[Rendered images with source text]

================================

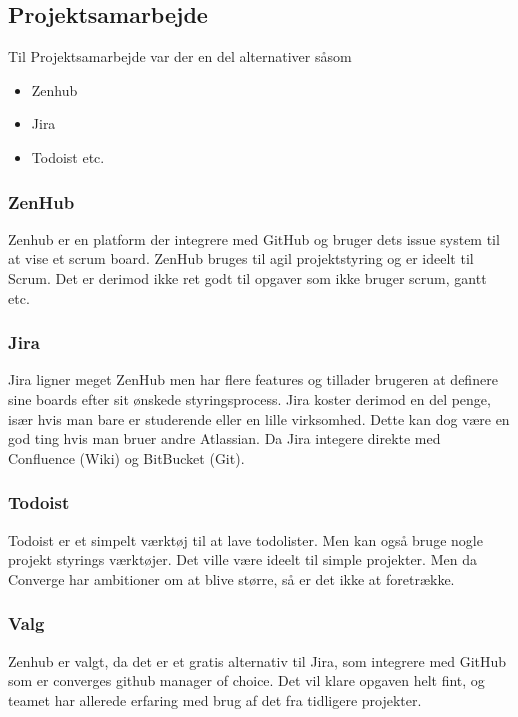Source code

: \subsection{Projektsamarbejde}

Til Projektsamarbejde var der en del alternativer såsom

\begin{itemize}
    \item Zenhub
    \item Jira
    \item Todoist etc.
\end{itemize}

\subsubsection{ZenHub}

Zenhub er en platform der integrere med GitHub og bruger dets issue system til at vise et scrum board. ZenHub bruges til agil projektstyring og er ideelt til Scrum. Det er derimod ikke ret godt til opgaver som ikke bruger scrum, gantt etc.

\subsubsection{Jira}

Jira ligner meget ZenHub men har flere features og tillader brugeren at definere sine boards efter sit ønskede styringsprocess. Jira koster derimod en del penge, især hvis man bare er studerende eller en lille virksomhed. Dette kan dog være en god ting hvis man bruer andre Atlassian. Da Jira integere direkte med Confluence (Wiki) og BitBucket (Git).

\subsubsection{Todoist}

Todoist er et simpelt værktøj til at lave todolister. Men kan også bruge nogle projekt styrings værktøjer. Det ville være ideelt til simple projekter. Men da Converge har ambitioner om at blive større, så er det ikke at foretrække.

\subsubsection{Valg}

Zenhub er valgt, da det er et gratis alternativ til Jira, som integrere med GitHub som er converges github manager of choice. Det vil klare opgaven helt fint, og teamet har allerede erfaring med brug af det fra tidligere projekter.



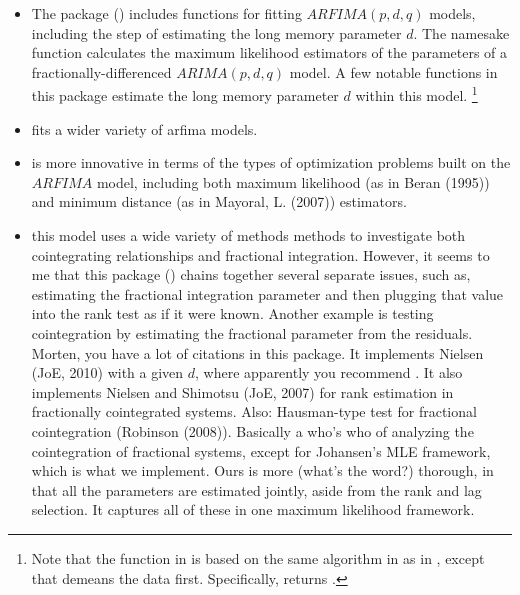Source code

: \documentclass[article]{jss}
\newcommand{\fct}[1]{\code{#1()}}
\begin{document}
\begin{itemize} 

	\item The  package (\cite{fracdiff2020}) includes functions for fitting $ARFIMA(p,d,q)$ models, including the step of estimating the long memory parameter $d$. The namesake function \fct{fracdiff} calculates the maximum likelihood estimators of the parameters of a fractionally-differenced $ARIMA(p,d,q)$ model. A few notable functions in this package estimate the long memory parameter $d$ within this model. 
\footnote{Note that the \fct{diffseries} function in  is based on the same algorithm in \cite{Jensen2014} as \fct{FracDiff} in , except that \fct{diffseries} demeans the data first. Specifically,  returns .}

	\item {} \cite{arfima2018} fits a wider variety of arfima models. 

	\item {} \cite{nsarfima2019} is more innovative in terms of the types of optimization problems built on the $ARFIMA$ model, including both maximum likelihood (as in Beran (1995)) and minimum distance (as in Mayoral, L. (2007)) estimators. 

	\item {} this model uses a wide variety of methods methods to investigate both cointegrating relationships and fractional integration. 
However, it seems to me that this package (\cite{LongMemoryTS2019}) chains together several separate issues, such as, estimating the fractional integration parameter and then plugging that value into the rank test as if it were known. Another example is testing cointegration by estimating the fractional parameter from the residuals.  
Morten, you have a lot of citations in this package. It implements Nielsen (JoE, 2010) with a given $d$, where apparently you recommend . It also implements Nielsen and Shimotsu (JoE, 2007) for rank estimation in fractionally cointegrated systems. Also: Hausman-type test for fractional cointegration (Robinson (2008)). Basically a who's who of analyzing the cointegration of fractional systems, except for Johansen's MLE framework, which is what we implement.
Ours is more (what's the word?) thorough, in that all the parameters are estimated jointly, aside from the rank and lag selection. It captures all of these in one maximum likelihood framework. 

\end{itemize} 
\end{document}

================================

Exercise:
Above are the records; report each line in them that includes the word "function".

Response for this exercise:
	\item The  package (\cite{fracdiff2020}) includes functions for fitting $ARFIMA(p,d,q)$ models, including the step of estimating the long memory parameter $d$. The namesake function \fct{fracdiff} calculates the maximum likelihood estimators of the parameters of a fractionally-differenced $ARIMA(p,d,q)$ model. A few notable functions in this package estimate the long memory parameter $d$ within this model. 
\footnote{Note that the \fct{diffseries} function in  is based on the same algorithm in \cite{Jensen2014} as \fct{FracDiff} in , except that \fct{diffseries} demeans the data first. Specifically,  returns .}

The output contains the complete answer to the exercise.